I’ve always been a writer.
It isn’t a career option or a lifestyle choice; it’s just there.
I actually once thought that I was insane (and some people will probably back me up here…) until I realised that the voices in my head were characters, people. People asking me to tell their stories. Once I had that down, I was kind’a relieved.
But any writer lucky (?) enough to be equally cursed and blessed will tell you that once you have the basics figured out, it’s something to love. Putting words down on paper…
Hey, my name is Saffina and I am a writer. A.. *screeches to an abrupt halt, narrowly missing the car in front* … a what writer? What do I write? What is my passion?

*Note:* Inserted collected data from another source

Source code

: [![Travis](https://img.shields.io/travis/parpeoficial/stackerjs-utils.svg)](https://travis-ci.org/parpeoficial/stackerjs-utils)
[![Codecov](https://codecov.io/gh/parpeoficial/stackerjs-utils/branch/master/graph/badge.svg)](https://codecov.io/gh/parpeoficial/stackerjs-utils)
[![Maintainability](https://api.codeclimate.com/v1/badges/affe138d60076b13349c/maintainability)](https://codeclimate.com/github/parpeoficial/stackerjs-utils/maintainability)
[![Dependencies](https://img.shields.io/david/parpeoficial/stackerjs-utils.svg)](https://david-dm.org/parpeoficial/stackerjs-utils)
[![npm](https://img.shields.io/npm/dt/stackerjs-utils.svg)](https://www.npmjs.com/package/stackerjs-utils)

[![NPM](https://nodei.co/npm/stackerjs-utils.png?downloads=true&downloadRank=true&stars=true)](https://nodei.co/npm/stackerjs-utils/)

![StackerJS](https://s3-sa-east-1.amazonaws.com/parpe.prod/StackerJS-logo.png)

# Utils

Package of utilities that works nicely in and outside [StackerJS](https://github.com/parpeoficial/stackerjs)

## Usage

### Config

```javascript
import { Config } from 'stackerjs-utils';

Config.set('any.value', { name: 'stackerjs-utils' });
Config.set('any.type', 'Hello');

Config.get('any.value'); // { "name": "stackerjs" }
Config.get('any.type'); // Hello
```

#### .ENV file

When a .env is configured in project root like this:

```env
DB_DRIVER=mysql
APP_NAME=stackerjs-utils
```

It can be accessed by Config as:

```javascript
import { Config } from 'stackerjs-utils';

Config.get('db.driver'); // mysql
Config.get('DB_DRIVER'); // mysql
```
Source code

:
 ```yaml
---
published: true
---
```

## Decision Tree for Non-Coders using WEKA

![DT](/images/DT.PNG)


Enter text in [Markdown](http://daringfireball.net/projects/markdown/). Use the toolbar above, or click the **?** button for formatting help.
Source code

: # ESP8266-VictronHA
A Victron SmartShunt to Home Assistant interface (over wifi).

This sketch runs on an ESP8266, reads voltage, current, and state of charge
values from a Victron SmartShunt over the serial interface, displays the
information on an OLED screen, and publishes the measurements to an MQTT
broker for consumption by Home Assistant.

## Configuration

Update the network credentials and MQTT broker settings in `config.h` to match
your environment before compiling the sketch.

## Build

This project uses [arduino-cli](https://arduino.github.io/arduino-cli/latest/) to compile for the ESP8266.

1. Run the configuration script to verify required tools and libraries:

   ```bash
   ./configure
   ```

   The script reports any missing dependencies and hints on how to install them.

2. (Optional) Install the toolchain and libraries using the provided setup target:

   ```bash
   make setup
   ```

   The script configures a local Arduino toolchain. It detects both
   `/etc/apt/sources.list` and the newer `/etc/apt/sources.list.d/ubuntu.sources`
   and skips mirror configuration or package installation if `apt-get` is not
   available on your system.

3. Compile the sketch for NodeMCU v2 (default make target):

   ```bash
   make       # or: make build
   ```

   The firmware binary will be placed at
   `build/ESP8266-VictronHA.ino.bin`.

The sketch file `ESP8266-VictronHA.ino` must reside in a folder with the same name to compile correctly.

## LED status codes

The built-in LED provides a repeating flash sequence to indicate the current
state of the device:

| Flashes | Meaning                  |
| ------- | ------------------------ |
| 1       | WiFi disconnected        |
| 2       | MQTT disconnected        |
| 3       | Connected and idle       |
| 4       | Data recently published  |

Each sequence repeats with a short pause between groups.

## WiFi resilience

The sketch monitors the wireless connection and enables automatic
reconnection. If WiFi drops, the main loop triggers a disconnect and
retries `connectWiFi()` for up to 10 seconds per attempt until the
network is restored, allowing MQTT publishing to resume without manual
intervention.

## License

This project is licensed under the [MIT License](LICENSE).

Where does my allegiance lie?
Sugar & Spice is a crime thriller; and a damn good one at that. (Hey, I’ve gotten over modesty, we’re number 4 in the Amazon chart peeps!)

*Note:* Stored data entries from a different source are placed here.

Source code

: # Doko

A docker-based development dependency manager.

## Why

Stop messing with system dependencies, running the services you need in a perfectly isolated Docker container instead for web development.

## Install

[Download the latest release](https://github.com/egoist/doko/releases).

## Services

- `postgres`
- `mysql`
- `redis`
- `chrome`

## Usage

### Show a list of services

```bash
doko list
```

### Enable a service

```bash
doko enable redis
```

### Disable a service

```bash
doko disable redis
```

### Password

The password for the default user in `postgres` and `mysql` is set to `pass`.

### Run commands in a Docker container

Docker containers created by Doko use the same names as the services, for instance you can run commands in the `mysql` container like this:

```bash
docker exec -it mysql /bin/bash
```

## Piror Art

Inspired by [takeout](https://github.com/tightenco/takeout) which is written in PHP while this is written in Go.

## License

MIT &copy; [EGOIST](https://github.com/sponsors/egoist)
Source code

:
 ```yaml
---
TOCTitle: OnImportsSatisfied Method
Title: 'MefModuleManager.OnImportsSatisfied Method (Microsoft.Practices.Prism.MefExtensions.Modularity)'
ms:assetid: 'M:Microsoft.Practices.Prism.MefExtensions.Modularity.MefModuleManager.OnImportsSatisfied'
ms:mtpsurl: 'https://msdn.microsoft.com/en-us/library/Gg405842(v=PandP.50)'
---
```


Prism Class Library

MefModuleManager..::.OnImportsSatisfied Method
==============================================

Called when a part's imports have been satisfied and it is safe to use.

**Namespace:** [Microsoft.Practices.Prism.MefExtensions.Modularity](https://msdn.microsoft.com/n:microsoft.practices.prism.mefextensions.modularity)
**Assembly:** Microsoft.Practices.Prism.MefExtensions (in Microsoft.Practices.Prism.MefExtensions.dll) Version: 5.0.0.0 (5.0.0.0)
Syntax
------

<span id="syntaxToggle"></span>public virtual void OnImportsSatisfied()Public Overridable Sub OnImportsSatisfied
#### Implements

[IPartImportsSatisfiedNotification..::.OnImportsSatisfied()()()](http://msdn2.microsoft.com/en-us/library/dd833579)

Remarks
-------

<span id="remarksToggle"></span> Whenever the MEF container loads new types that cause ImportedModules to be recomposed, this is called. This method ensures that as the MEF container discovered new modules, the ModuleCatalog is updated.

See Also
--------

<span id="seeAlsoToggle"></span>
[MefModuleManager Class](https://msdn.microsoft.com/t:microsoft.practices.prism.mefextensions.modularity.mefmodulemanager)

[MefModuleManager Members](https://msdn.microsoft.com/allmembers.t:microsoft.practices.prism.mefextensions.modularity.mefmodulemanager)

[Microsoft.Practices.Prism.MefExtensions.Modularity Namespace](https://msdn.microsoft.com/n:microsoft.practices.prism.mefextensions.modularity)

And my bookcase will tell you that I LURVE James Patterson, Patricia Cornwell, Kathy Reichs, Karin Slaughter and anything remotely criminal (not something that looks good on a school report or C.V) but if you slide your peepers across the way, you’ll see a whole host of other writers on there too.
Everyone asks writers in interviews what their favourite book is and what/who inspired them – I get it all the time. I usually lie.

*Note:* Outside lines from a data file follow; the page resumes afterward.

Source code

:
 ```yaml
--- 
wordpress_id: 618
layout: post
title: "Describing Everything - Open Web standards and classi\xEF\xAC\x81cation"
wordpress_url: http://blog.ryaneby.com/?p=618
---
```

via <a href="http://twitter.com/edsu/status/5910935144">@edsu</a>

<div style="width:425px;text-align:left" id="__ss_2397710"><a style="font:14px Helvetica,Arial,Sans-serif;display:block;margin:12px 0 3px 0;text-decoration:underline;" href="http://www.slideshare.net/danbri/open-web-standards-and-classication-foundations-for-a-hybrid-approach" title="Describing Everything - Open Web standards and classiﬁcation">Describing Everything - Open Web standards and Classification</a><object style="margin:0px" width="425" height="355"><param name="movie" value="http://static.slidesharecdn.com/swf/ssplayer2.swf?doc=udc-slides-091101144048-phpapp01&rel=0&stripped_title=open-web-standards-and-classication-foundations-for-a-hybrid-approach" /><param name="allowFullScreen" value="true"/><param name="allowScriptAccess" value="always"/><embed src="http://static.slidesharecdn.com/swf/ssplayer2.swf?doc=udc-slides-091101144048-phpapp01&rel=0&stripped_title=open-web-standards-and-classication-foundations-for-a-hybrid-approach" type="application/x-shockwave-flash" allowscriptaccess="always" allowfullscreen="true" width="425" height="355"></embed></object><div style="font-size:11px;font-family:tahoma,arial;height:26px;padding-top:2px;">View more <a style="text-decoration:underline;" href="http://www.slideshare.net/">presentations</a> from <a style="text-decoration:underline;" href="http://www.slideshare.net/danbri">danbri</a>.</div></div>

I want to sound witty and intelligent, right? I usually say ‘To kill a mocking bird‘ by Harper Lee and that isn’t a lie. It is a wonderful book and has many great memories for me. I even called my cat Scout.
But it isn’t my favourite book and it isn’t why I wanted to be a writer.
Do you want to know what is?
My ma and pa weren’t rich. They were (and still are) decent, honest, hard-working, young parents, with three daughters to clothe and feed, all under the age of 10.
Me being me (and anyone who knows me, especially my little sis and better half, will vouch for this) wanted everything that I saw – there and then. Tomorrow wasn’t good enough. Never has been, never will be,. After all, tomorrow never comes, right?
So when my primary school teacher (who eventually got convicted of a sex crime against his charges. Imagine that?) came in and gave us a Book Club form, I was beside myself.
That glossy, fabulously smelling list of paperbacks was where it all began.
Seventy pence! 70p for a whole book! I filled it in with my new, blue (fat? what was al that about?) Biro and ticked the box against the book that had the scariest cover. I shakily completed my address and confirmed that yes, my father would pay the money and handed it to the teacher.
Six weeks! I had to wait six-effing-weeks for that book! In that time, I managed to get grounded twice (once for robbing my hard-up parents of a much-needed 70p and another time for scaring a kid on my estate with a story about aliens coming out of the drain covers – you know who you are, Cooky!) and remove the skin from my knees more than once, but it was the longest six weeks of my life.
I will never forget the teacher walking into the classroom with that box of books. And the excitement I felt when it landed on my desk. Before I even read it, I knew that I would be a writer and one day, my book would change a person’s life (maybe not Sugar & Spice eh?) forever.
The Mystery of the Crimson Ghost by Phyllis A.Whitney.
The cover’s changed, but the feeling I got when I saw it, hasn’t. I read that book over a hundred times. It scared me to death. If I could hold it in my hands right now, my Kindle would go out of the window.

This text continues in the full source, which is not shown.